§ **ASSIGNMENT**:
Counting only lines that contain "first", how many are there in the records below? Give the figure alone.

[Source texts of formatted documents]
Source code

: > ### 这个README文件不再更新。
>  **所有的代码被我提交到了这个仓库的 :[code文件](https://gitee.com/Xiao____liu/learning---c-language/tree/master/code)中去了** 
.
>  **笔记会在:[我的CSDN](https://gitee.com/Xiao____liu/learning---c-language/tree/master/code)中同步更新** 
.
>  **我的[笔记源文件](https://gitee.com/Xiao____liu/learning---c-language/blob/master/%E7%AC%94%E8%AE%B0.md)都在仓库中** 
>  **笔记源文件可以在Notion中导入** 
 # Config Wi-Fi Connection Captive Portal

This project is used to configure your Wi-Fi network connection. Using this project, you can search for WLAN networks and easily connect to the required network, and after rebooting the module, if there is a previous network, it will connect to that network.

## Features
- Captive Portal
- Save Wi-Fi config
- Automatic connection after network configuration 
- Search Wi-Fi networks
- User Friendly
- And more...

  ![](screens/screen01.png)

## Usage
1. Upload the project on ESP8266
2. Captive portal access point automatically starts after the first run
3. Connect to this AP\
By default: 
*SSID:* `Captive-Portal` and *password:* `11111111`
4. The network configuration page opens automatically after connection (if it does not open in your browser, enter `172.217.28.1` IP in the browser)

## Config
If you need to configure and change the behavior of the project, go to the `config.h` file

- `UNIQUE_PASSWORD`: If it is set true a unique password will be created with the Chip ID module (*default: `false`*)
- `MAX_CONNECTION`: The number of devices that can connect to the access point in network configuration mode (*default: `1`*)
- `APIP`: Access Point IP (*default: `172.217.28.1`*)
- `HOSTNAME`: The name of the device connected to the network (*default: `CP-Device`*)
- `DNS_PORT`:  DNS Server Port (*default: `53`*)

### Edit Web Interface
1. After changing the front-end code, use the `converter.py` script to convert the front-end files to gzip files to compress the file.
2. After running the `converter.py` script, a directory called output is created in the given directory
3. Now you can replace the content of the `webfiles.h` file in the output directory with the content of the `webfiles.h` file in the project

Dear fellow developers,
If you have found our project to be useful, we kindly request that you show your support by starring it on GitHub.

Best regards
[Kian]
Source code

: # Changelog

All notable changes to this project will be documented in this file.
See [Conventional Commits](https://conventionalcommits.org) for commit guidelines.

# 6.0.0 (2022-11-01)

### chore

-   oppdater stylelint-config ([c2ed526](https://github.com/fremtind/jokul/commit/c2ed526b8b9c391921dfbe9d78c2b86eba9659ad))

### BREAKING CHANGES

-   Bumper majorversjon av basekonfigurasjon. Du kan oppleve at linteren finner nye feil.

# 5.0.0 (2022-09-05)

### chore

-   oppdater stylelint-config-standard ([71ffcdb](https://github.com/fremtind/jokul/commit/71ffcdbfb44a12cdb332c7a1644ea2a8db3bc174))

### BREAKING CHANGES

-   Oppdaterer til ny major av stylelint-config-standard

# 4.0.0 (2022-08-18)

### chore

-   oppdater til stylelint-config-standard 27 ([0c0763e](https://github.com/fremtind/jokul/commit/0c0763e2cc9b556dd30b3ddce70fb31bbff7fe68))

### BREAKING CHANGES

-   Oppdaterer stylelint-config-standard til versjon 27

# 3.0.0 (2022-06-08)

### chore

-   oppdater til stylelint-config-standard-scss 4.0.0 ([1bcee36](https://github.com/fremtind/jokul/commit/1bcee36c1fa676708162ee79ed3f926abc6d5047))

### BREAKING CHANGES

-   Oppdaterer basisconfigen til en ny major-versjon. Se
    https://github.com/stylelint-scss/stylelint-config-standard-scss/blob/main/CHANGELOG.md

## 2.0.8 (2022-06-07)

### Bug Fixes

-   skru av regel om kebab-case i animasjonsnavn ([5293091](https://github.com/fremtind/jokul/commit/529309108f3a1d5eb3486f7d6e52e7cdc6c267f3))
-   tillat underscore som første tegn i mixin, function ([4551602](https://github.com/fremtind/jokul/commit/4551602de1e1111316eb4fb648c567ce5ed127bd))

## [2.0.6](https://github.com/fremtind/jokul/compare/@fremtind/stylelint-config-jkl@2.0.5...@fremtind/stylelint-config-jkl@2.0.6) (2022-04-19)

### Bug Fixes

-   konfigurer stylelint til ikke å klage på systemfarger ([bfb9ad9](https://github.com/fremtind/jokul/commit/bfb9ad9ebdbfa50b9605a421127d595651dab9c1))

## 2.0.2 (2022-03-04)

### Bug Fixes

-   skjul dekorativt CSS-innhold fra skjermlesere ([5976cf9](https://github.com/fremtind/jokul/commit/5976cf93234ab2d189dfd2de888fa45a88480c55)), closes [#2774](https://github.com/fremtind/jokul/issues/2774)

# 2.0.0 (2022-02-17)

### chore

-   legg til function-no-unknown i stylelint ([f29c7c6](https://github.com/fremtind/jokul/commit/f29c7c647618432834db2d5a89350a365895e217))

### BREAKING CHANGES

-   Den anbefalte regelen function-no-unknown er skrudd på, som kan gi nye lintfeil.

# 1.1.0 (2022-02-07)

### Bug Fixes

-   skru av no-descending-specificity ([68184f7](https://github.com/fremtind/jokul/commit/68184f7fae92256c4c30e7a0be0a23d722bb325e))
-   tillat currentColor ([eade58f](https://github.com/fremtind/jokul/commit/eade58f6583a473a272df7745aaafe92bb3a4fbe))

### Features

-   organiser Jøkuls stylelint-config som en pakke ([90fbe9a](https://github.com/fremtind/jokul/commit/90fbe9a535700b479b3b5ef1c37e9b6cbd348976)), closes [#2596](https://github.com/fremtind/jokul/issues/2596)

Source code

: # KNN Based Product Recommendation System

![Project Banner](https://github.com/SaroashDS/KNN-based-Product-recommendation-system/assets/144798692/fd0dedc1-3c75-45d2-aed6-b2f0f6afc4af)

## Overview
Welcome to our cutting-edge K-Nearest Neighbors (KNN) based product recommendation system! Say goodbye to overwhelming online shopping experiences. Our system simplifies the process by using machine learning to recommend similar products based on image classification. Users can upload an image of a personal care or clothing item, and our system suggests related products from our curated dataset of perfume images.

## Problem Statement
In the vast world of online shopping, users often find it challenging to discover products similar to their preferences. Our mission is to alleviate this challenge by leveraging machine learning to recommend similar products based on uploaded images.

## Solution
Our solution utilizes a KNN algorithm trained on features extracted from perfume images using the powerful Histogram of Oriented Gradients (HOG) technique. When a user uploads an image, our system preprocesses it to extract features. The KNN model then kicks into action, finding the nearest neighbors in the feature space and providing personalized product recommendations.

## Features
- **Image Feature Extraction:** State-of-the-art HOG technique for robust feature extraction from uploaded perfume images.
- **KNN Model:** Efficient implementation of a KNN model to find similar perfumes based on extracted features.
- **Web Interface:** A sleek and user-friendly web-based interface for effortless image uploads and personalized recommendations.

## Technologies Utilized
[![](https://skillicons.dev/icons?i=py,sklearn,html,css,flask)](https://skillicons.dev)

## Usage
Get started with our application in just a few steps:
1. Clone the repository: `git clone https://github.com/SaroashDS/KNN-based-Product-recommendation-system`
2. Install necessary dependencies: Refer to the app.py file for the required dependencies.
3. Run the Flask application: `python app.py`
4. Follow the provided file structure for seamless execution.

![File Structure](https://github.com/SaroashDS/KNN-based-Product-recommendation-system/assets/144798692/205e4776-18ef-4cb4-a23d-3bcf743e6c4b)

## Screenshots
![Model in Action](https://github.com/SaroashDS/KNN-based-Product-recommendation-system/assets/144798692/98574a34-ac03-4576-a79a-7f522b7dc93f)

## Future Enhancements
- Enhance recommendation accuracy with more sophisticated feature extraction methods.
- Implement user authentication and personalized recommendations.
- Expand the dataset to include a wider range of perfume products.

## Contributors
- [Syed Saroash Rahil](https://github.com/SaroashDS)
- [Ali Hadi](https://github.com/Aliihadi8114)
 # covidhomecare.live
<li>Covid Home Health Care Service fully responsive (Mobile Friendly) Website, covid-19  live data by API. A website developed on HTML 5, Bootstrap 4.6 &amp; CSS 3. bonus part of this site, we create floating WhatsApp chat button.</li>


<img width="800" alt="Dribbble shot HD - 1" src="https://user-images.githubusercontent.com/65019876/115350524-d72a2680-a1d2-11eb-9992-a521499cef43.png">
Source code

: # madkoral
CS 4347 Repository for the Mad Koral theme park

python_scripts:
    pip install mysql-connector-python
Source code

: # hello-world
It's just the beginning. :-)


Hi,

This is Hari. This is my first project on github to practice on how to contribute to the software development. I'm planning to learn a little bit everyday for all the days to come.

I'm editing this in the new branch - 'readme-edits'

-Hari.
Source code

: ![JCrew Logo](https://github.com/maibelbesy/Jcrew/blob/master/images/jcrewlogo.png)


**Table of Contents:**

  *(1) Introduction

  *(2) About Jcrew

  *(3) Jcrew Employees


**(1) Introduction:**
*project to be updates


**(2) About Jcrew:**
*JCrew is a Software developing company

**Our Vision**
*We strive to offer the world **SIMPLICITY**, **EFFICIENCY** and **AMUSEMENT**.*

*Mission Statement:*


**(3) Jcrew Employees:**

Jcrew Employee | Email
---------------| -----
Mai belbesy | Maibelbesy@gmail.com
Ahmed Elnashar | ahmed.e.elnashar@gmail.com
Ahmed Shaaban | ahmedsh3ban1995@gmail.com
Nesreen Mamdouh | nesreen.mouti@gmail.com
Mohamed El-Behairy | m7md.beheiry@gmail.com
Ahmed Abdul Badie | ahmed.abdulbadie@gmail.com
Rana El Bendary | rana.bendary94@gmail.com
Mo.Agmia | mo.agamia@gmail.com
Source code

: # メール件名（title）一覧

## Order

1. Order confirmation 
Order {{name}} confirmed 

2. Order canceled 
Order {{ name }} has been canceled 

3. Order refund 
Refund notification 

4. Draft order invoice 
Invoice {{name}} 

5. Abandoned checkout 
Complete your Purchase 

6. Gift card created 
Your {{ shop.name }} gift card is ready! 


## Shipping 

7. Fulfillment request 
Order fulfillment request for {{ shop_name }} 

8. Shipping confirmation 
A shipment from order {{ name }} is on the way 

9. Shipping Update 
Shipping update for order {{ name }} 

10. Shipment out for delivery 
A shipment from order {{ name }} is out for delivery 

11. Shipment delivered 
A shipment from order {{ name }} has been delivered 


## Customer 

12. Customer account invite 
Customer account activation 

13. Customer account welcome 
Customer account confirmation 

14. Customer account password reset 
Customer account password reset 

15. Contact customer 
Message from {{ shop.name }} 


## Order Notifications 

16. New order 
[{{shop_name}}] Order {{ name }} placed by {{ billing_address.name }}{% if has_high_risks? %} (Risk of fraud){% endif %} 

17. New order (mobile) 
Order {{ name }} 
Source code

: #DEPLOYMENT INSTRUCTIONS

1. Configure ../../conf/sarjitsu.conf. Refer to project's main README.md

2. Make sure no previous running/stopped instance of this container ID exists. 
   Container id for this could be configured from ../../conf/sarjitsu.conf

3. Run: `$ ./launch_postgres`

§ **EXERCISE RESPONSE**:
2